-- Dataset excerpts follows --
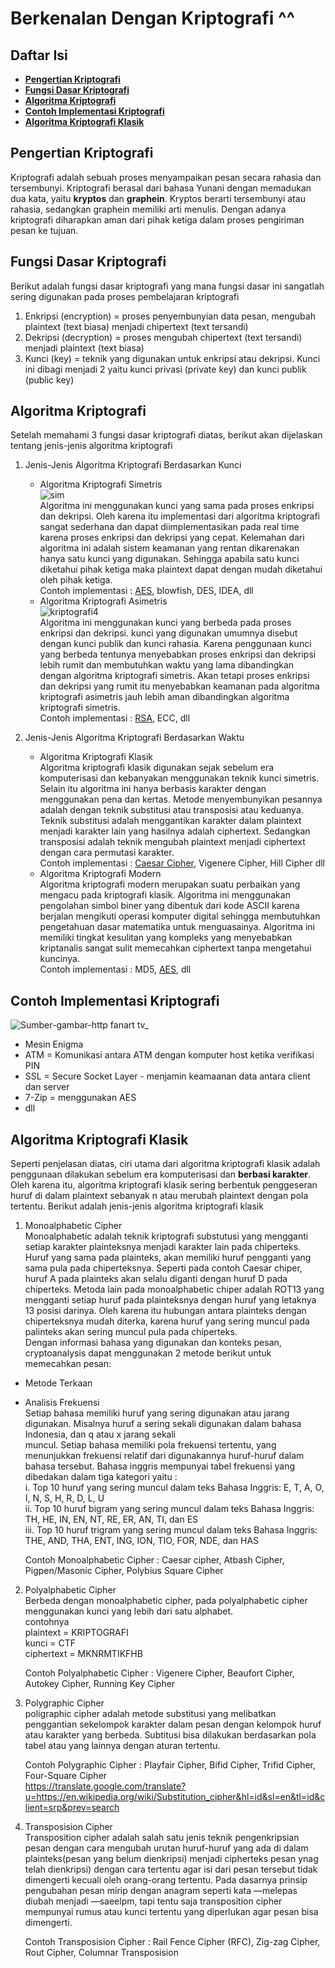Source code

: # Berkenalan Dengan Kriptografi ^^

## **Daftar Isi**

- [**Pengertian Kriptografi**](#pengertian-kriptografi)
- [**Fungsi Dasar Kriptografi**](#fungsi-dasar-kriptografi)
- [**Algoritma Kriptografi**](#algoritma-kriptografi)
- [**Contoh Implementasi Kriptografi**](#contoh-implementasi-kriptografi)
- [**Algoritma Kriptografi Klasik**](#algoritma-kriptografi-klasik)

## Pengertian Kriptografi

Kriptografi adalah sebuah proses menyampaikan pesan secara rahasia dan tersembunyi.
Kriptografi berasal dari bahasa Yunani dengan memadukan dua kata, yaitu **kryptos** dan **graphein**.
Kryptos berarti tersembunyi atau rahasia, sedangkan graphein memiliki arti menulis. Dengan adanya
kriptografi diharapkan aman dari pihak ketiga dalam proses pengiriman pesan ke tujuan.

## Fungsi Dasar Kriptografi

Berikut adalah fungsi dasar kriptografi yang mana fungsi dasar ini sangatlah sering digunakan pada proses pembelajaran kriptografi

1. Enkripsi (encryption) = proses penyembunyian data pesan, mengubah plaintext (text biasa) menjadi chipertext (text tersandi)
2. Dekripsi (decryption) = proses mengubah chipertext (text tersandi) menjadi plaintext (text biasa)
3. Kunci (key) = teknik yang digunakan untuk enkripsi atau dekripsi. Kunci ini dibagi menjadi 2 yaitu kunci privasi (private key) dan
   kunci publik (public key)

## Algoritma Kriptografi

Setelah memahami 3 fungsi dasar kriptografi diatas, berikut akan dijelaskan tentang jenis-jenis algoritma kriptografi

1. Jenis-Jenis Algoritma Kriptografi Berdasarkan Kunci

   - Algoritma Kriptografi Simetris  
     ![sim](https://user-images.githubusercontent.com/87466033/125815186-38f22174-faa2-48a9-83b5-96d045144bb6.jpg)  
      Algoritma ini menggunakan kunci yang sama pada proses enkripsi dan dekripsi. Oleh karena itu implementasi dari algoritma kriptografi
     sangat sederhana dan dapat diimplementasikan pada real time karena proses enkripsi dan dekripsi yang cepat. Kelemahan dari algoritma
     ini adalah sistem keamanan yang rentan dikarenakan hanya satu kunci yang digunakan. Sehingga apabila satu kunci diketahui pihak ketiga
     maka plaintext dapat dengan mudah diketahui oleh pihak ketiga.  
      Contoh implementasi : <a href="./AES.md">AES</a>, blowfish, DES, IDEA, dll
   - Algoritma Kriptografi Asimetris  
     ![kriptografi4](https://user-images.githubusercontent.com/87466033/125821944-bde444b9-7613-423b-9b05-0d082c328b7d.png)  
      Algoritma ini menggunakan kunci yang berbeda pada proses enkripsi dan dekripsi. kunci yang digunakan umumnya disebut dengan kunci publik
     dan kunci rahasia. Karena penggunaan kunci yang berbeda tentunya menyebabkan proses enkripsi dan dekripsi lebih rumit dan membutuhkan waktu
     yang lama dibandingkan dengan algoritma kriptografi simetris. Akan tetapi proses enkripsi dan dekripsi yang rumit itu menyebabkan keamanan
     pada algoritma kriptografi asimetris jauh lebih aman dibandingkan algoritma kriptografi simetris.  
      Contoh implementasi : <a href="./RSA.md">RSA</a>, ECC, dll

2. Jenis-Jenis Algoritma Kriptografi Berdasarkan Waktu
   - Algoritma Kriptografi Klasik  
     Algoritma kriptografi klasik digunakan sejak sebelum era komputerisasi dan kebanyakan menggunakan teknik kunci simetris. Selain itu algoritma
     ini hanya berbasis karakter dengan menggunakan pena dan kertas. Metode menyembunyikan pesannya adalah dengan teknik substitusi atau transposisi
     atau keduanya. Teknik substitusi adalah menggantikan karakter dalam plaintext menjadi karakter lain yang hasilnya adalah ciphertext.
     Sedangkan transposisi adalah teknik mengubah plaintext menjadi ciphertext dengan cara permutasi karakter.  
     Contoh implementasi : <a href="./Caesar.md">Caesar Cipher</a>, Vigenere Cipher, Hill Cipher dll
   - Algoritma Kriptografi Modern  
     Algoritma kriptografi modern merupakan suatu perbaikan yang mengacu pada kriptografi klasik. Algoritma ini menggunakan pengolahan simbol biner
     yang dibentuk dari kode ASCII karena berjalan mengikuti operasi komputer digital sehingga membutuhkan pengetahuan dasar matematika untuk
     menguasainya. Algoritma ini memiliki tingkat kesulitan yang kompleks yang menyebabkan kriptanalis sangat sulit memecahkan ciphertext tanpa
     mengetahui kuncinya.  
     Contoh implementasi : MD5, <a href="./AES.md">AES</a>, dll

## Contoh Implementasi Kriptografi

![Sumber-gambar-http fanart tv_](https://user-images.githubusercontent.com/87466033/125800694-230465cb-1ca8-461a-a258-bb1c193b8819.jpg)

- Mesin Enigma
- ATM = Komunikasi antara ATM dengan komputer host ketika verifikasi PIN
- SSL = Secure Socket Layer - menjamin keamaanan data antara client dan server
- 7-Zip = menggunakan AES
- dll

## Algoritma Kriptografi Klasik
Seperti penjelasan diatas, ciri utama dari algoritma kriptografi klasik adalah penggunaan dilakukan sebelum era komputerisasi dan **berbasi karakter**. Oleh karena itu, algoritma kriptografi klasik sering berbentuk penggeseran huruf di dalam plaintext sebanyak n atau merubah plaintext dengan pola tertentu. Berikut adalah jenis-jenis algoritma kriptografi klasik  
1. Monoalphabetic Cipher  
Monoalphabetic adalah teknik kriptografi substutusi yang mengganti setiap karakter plainteksnya menjadi karakter lain pada chiperteks. Huruf yang sama pada plainteks, akan memiliki huruf pengganti yang sama pula pada chiperteksnya. Seperti pada contoh Caesar chiper, huruf A pada plainteks akan selalu diganti dengan huruf D pada chiperteks. Metoda lain pada monoalphabetic chiper adalah ROT13 yang mengganti setiap huruf pada plainteksnya dengan huruf yang letaknya 13 posisi darinya. Oleh karena itu hubungan antara plainteks dengan chiperteksnya mudah diterka, karena huruf yang sering muncul pada palinteks akan sering muncul pula pada chiperteks.  
Dengan informasi bahasa yang digunakan dan konteks pesan, cryptoanalysis dapat menggunakan 2 metode berikut untuk memecahkan pesan:  

* Metode Terkaan  
* Analisis Frekuensi  
   Setiap bahasa memiliki huruf yang sering digunakan atau jarang digunakan. Misalnya huruf a sering sekali digunakan dalam bahasa Indonesia, dan q atau x jarang sekali    
   muncul. Setiap bahasa memiliki pola frekuensi tertentu, yang menunjukkan frekuensi relatif dari digunakannya huruf-huruf dalam bahasa tersebut. Bahasa inggris                    mempunyai tabel frekuensi yang dibedakan dalam tiga kategori yaitu :  
   i. Top 10 huruf yang sering muncul dalam teks Bahasa Inggris: E, T, A, O, I, N, S, H, R, D, L, U  
   ii. Top 10 huruf bigram yang sering muncul dalam teks Bahasa Inggris: TH, HE, IN, EN, NT, RE, ER, AN, TI, dan ES  
   iii. Top 10 huruf trigram yang sering muncul dalam teks Bahasa Inggris: THE, AND, THA, ENT, ING, ION, TIO, FOR, NDE, dan HAS  

   Contoh Monoalphabetic Cipher : Caesar cipher, Atbash Cipher, Pigpen/Masonic Cipher, Polybius Square Cipher  
   
2. Polyalphabetic Cipher  
   Berbeda dengan monoalphabetic cipher, pada polyalphabetic cipher menggunakan kunci yang lebih dari satu alphabet.  
   contohnya  
   plaintext   = KRIPTOGRAFI  
   kunci       = CTF  
   ciphertext  = MKNRMTIKFHB  
   
   Contoh Polyalphabetic Cipher : Vigenere Cipher, Beaufort Cipher, Autokey Cipher, Running Key Cipher 
   
3. Polygraphic Cipher  
   poligraphic cipher adalah metode substitusi yang melibatkan penggantian sekelompok karakter dalam pesan dengan kelompok huruf atau karakter yang berbeda. Subtitusi bisa
   dilakukan berdasarkan pola tabel atau yang lainnya dengan aturan tertentu.  
   
   Contoh Polygraphic Cipher : Playfair Cipher, Bifid Cipher, Trifid Cipher, Four-Square Cipher  
   https://translate.google.com/translate?u=https://en.wikipedia.org/wiki/Substitution_cipher&hl=id&sl=en&tl=id&client=srp&prev=search  
   
4. Transposision Cipher  
   Transposition cipher adalah salah satu jenis teknik pengenkripsian pesan dengan cara mengubah urutan huruf-huruf yang ada di dalam plainteks(pesan yang belum dienkripsi)
   menjadi cipherteks pesan ynag telah dienkripsi) dengan cara tertentu agar isi dari pesan tersebut tidak dimengerti kecuali oleh orang-orang tertentu. Pada dasarnya prinsip 
   pengubahan pesan mirip dengan anagram seperti kata ―melepas diubah menjadi ―saeelpm, tapi tentu saja transposition cipher mempunyai rumus atau kunci tertentu yang diperlukan
   agar pesan bisa dimengerti.  
   
   Contoh Transposision Cipher : Rail Fence Cipher (RFC), Zig-zag Cipher, Rout Cipher, Columnar Transposision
-- Dataset excerpts concluded --
What this task involves | Repeat exactly the lines from the first line of the records above through the line containing "- [**Contoh Implementasi", leaving out the pictures.

Written solution |
Source code

: # Berkenalan Dengan Kriptografi ^^

## **Daftar Isi**

- [**Pengertian Kriptografi**](#pengertian-kriptografi)
- [**Fungsi Dasar Kriptografi**](#fungsi-dasar-kriptografi)
- [**Algoritma Kriptografi**](#algoritma-kriptografi)
- [**Contoh Implementasi Kriptografi**](#contoh-implementasi-kriptografi)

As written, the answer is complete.